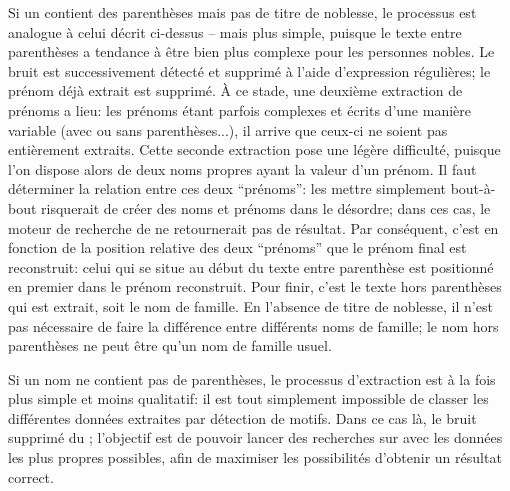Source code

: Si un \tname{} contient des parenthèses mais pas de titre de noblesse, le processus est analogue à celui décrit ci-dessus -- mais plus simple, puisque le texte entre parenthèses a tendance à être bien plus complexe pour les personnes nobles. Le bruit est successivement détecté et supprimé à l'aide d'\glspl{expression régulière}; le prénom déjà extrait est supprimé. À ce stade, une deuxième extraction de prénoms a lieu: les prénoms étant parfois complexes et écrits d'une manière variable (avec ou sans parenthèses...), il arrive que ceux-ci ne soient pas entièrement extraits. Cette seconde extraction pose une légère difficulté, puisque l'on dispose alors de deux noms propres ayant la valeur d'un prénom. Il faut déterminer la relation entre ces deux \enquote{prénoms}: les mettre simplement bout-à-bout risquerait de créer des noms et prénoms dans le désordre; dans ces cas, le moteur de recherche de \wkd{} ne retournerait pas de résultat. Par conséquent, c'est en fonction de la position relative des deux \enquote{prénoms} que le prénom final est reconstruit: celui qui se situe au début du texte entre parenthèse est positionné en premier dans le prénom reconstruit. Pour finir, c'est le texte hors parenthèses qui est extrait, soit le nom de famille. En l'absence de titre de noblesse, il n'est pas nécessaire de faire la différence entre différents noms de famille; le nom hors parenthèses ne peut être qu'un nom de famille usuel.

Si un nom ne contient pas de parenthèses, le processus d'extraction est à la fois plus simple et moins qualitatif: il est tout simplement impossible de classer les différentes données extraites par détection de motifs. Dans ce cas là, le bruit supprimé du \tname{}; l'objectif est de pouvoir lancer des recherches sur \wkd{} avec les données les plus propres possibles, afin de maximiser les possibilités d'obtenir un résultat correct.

==

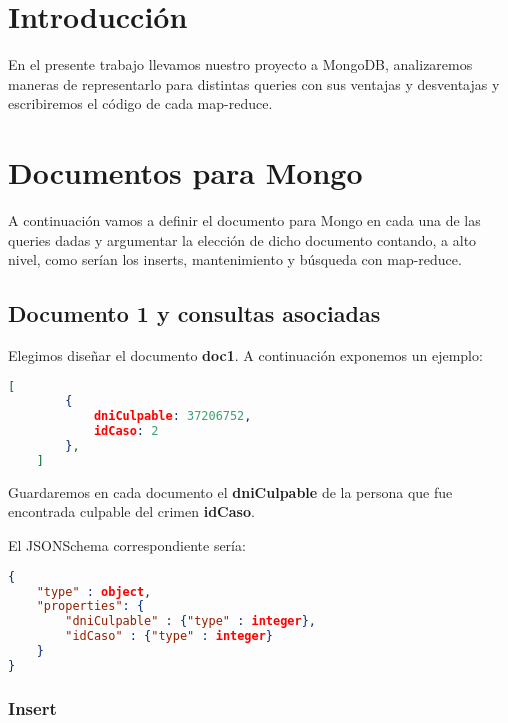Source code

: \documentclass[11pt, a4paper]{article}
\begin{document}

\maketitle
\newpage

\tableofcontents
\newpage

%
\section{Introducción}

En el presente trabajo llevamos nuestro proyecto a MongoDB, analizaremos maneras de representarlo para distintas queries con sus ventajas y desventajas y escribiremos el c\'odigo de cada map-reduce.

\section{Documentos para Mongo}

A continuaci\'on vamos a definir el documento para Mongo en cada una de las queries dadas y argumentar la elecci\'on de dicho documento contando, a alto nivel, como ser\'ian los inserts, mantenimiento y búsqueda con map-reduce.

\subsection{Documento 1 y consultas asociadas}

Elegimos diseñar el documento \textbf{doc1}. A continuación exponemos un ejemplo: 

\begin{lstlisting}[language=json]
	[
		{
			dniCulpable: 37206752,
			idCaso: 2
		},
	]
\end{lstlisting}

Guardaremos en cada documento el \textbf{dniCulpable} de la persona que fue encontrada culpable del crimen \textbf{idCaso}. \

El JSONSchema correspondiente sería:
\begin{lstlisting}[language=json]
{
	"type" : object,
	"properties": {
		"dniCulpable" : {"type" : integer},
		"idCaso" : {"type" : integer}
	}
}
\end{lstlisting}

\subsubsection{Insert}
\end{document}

--

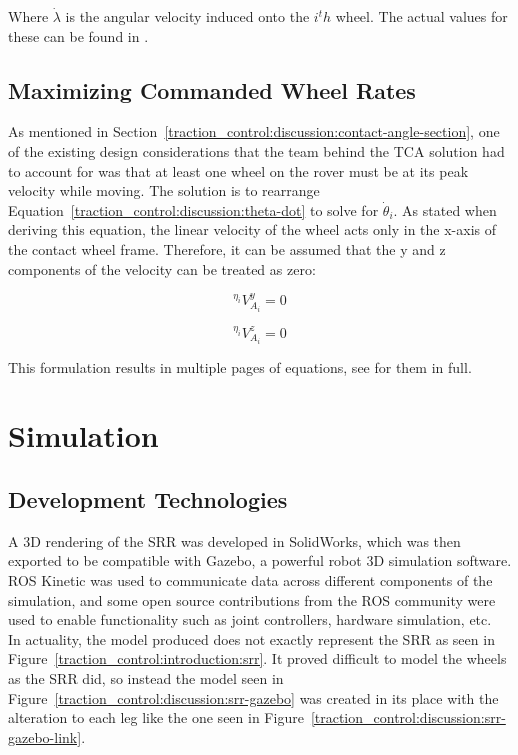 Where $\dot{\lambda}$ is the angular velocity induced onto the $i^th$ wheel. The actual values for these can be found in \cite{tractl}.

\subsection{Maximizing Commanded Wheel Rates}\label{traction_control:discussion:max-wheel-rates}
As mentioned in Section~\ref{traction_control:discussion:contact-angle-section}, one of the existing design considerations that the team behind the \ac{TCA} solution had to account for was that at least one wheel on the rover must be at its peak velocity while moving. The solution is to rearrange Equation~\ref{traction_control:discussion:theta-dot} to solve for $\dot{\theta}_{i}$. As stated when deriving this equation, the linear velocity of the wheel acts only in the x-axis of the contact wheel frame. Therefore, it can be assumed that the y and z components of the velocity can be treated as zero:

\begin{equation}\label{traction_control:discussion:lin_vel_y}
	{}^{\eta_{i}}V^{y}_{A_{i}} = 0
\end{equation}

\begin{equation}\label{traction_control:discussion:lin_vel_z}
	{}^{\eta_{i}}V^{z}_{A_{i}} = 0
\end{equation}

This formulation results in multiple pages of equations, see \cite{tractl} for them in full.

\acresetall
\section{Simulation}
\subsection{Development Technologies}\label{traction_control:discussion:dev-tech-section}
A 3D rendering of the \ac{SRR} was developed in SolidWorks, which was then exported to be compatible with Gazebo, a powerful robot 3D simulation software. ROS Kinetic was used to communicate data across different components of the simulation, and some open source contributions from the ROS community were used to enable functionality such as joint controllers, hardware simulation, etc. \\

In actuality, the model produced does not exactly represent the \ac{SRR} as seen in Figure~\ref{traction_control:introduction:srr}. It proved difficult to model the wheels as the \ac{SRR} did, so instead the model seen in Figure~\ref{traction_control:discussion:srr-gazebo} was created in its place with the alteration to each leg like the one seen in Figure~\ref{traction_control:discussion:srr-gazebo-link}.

WHAT YOU NEED TO DO:
If a line above includes the string "integer", pick it out.

EXERCISE RESPONSE:
		"dniCulpable" : {"type" : integer},
		"idCaso" : {"type" : integer}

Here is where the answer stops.